┌──
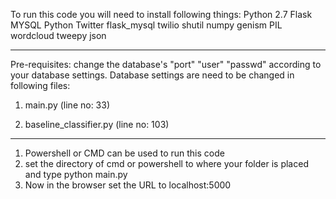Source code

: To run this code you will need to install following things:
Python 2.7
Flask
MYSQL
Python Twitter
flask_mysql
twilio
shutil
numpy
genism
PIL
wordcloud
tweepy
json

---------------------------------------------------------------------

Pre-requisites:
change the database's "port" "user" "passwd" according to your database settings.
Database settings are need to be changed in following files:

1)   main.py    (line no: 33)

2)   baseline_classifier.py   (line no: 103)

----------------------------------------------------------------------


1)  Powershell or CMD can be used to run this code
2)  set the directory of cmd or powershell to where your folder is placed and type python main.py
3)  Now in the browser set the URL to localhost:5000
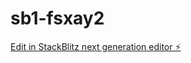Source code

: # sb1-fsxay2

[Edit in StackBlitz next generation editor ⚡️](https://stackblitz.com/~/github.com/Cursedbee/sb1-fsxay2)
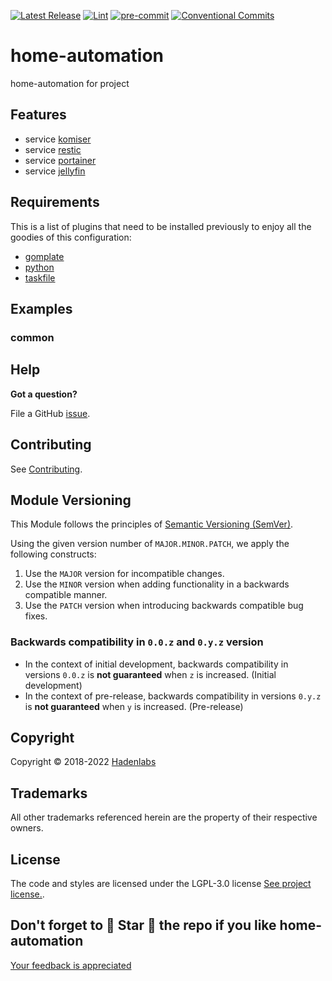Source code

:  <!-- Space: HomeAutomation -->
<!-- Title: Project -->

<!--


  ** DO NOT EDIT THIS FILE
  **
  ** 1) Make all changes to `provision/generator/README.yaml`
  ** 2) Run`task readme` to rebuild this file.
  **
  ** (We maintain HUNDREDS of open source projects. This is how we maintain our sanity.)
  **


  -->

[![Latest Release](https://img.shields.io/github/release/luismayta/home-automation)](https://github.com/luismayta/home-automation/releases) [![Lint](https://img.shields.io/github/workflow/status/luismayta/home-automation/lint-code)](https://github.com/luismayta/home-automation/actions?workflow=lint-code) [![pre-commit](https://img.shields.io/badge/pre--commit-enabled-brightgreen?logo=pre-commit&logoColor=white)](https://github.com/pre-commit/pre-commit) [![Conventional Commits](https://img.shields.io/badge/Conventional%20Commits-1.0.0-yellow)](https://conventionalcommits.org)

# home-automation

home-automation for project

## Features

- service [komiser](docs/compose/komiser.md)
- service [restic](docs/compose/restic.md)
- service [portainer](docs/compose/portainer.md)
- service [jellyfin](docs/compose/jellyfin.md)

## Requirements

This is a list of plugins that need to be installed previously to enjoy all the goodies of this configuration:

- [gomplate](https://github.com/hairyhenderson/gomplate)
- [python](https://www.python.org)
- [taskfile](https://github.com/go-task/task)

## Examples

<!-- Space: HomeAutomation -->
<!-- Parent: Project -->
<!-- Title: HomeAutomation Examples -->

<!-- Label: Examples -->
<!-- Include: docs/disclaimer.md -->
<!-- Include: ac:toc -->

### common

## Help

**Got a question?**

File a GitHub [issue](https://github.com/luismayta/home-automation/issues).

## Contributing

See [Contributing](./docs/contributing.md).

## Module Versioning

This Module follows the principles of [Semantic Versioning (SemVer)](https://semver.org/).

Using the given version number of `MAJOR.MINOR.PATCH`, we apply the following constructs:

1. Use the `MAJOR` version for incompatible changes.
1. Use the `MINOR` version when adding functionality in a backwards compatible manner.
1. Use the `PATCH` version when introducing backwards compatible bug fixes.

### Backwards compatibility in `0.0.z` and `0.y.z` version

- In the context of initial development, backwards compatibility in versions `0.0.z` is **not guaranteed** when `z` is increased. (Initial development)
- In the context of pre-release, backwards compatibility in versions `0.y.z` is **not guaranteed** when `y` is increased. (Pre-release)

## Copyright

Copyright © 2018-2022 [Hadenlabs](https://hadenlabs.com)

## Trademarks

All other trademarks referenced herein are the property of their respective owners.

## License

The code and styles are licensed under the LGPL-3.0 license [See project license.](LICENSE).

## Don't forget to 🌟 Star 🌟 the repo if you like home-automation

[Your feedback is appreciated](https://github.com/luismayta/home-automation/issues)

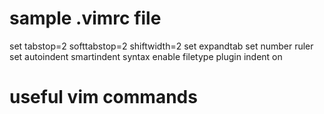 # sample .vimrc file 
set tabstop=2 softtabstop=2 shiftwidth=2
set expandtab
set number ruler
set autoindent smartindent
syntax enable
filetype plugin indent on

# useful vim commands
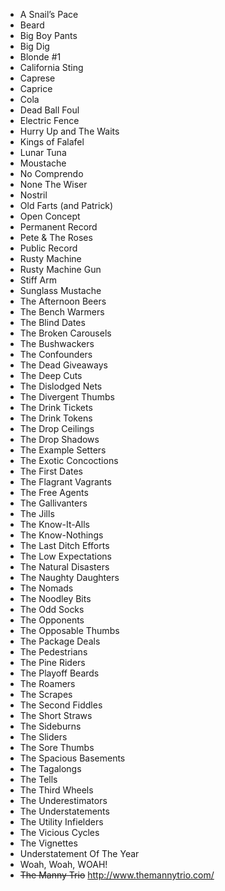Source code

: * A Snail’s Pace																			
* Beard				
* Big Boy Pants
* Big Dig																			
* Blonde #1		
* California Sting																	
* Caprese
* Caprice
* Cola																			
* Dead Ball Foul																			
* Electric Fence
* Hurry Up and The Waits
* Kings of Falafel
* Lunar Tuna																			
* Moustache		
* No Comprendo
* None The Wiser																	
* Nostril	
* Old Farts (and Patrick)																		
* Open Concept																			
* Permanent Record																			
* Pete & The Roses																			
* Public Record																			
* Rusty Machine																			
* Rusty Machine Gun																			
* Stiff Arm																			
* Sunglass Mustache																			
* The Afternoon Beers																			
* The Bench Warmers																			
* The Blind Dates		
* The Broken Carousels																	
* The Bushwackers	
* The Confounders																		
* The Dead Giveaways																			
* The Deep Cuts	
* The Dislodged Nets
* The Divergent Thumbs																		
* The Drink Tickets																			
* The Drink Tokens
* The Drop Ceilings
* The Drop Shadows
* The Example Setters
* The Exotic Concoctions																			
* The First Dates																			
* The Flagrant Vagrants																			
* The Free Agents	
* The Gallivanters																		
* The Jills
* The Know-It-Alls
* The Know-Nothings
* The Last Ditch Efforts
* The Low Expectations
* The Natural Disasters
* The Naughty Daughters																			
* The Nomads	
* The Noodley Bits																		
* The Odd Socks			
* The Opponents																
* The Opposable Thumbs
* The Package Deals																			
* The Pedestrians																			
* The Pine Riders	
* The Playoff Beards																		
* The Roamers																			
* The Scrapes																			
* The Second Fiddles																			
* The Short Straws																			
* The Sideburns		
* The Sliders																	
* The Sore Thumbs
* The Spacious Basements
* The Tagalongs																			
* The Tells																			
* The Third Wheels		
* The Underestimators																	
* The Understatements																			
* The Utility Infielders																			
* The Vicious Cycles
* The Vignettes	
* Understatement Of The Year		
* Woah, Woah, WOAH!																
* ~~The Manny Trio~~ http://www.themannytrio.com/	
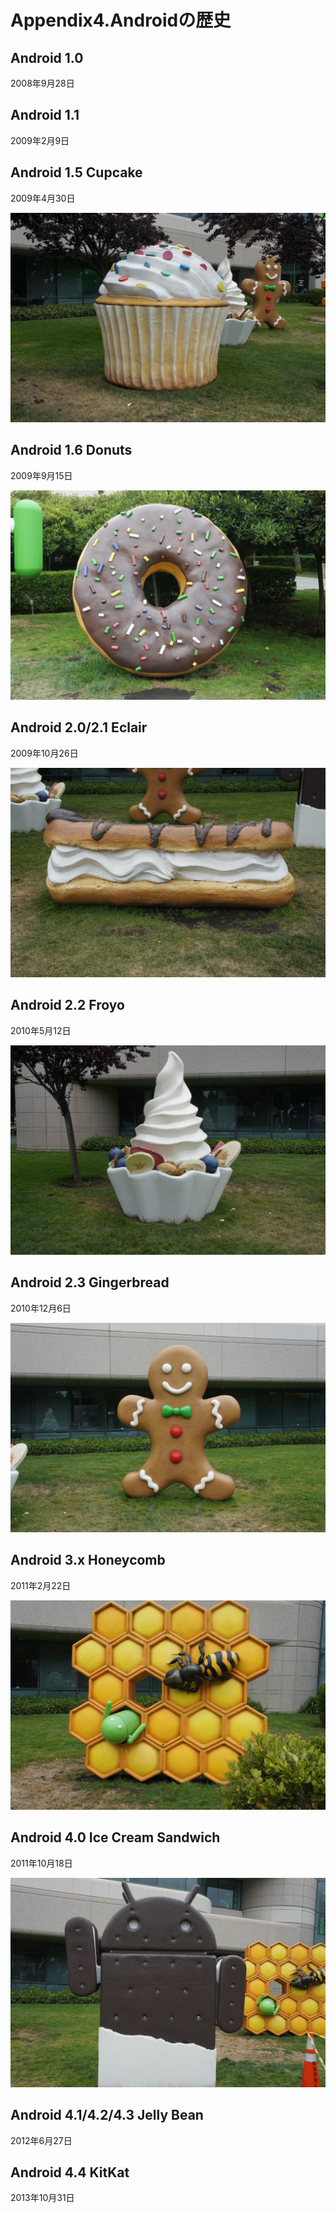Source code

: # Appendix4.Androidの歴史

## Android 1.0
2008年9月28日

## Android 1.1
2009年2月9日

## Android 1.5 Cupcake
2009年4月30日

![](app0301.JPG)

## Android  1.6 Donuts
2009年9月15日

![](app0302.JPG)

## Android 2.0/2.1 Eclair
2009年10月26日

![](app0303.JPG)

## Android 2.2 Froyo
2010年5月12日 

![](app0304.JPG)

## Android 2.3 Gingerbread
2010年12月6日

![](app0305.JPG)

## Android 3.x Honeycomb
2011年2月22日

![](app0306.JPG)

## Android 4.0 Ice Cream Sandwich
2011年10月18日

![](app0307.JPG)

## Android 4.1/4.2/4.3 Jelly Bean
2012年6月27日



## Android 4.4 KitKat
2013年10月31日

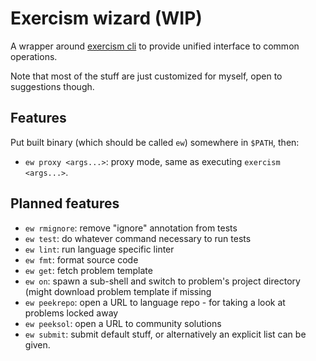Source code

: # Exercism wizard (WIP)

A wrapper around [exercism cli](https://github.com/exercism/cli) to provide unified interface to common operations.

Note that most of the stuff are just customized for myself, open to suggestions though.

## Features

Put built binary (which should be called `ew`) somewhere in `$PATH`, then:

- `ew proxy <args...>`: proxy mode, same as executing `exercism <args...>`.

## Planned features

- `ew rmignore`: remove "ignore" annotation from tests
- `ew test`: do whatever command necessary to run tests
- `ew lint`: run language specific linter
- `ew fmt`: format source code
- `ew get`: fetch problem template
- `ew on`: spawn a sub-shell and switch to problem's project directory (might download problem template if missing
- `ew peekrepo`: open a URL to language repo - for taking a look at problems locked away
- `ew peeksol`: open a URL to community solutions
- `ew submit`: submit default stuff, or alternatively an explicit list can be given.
└──
_Work to be completed_:
Out of the records above, pick each line that contains the string "compose".

_Task output_:
- service [komiser](docs/compose/komiser.md)
- service [restic](docs/compose/restic.md)
- service [portainer](docs/compose/portainer.md)
- service [jellyfin](docs/compose/jellyfin.md)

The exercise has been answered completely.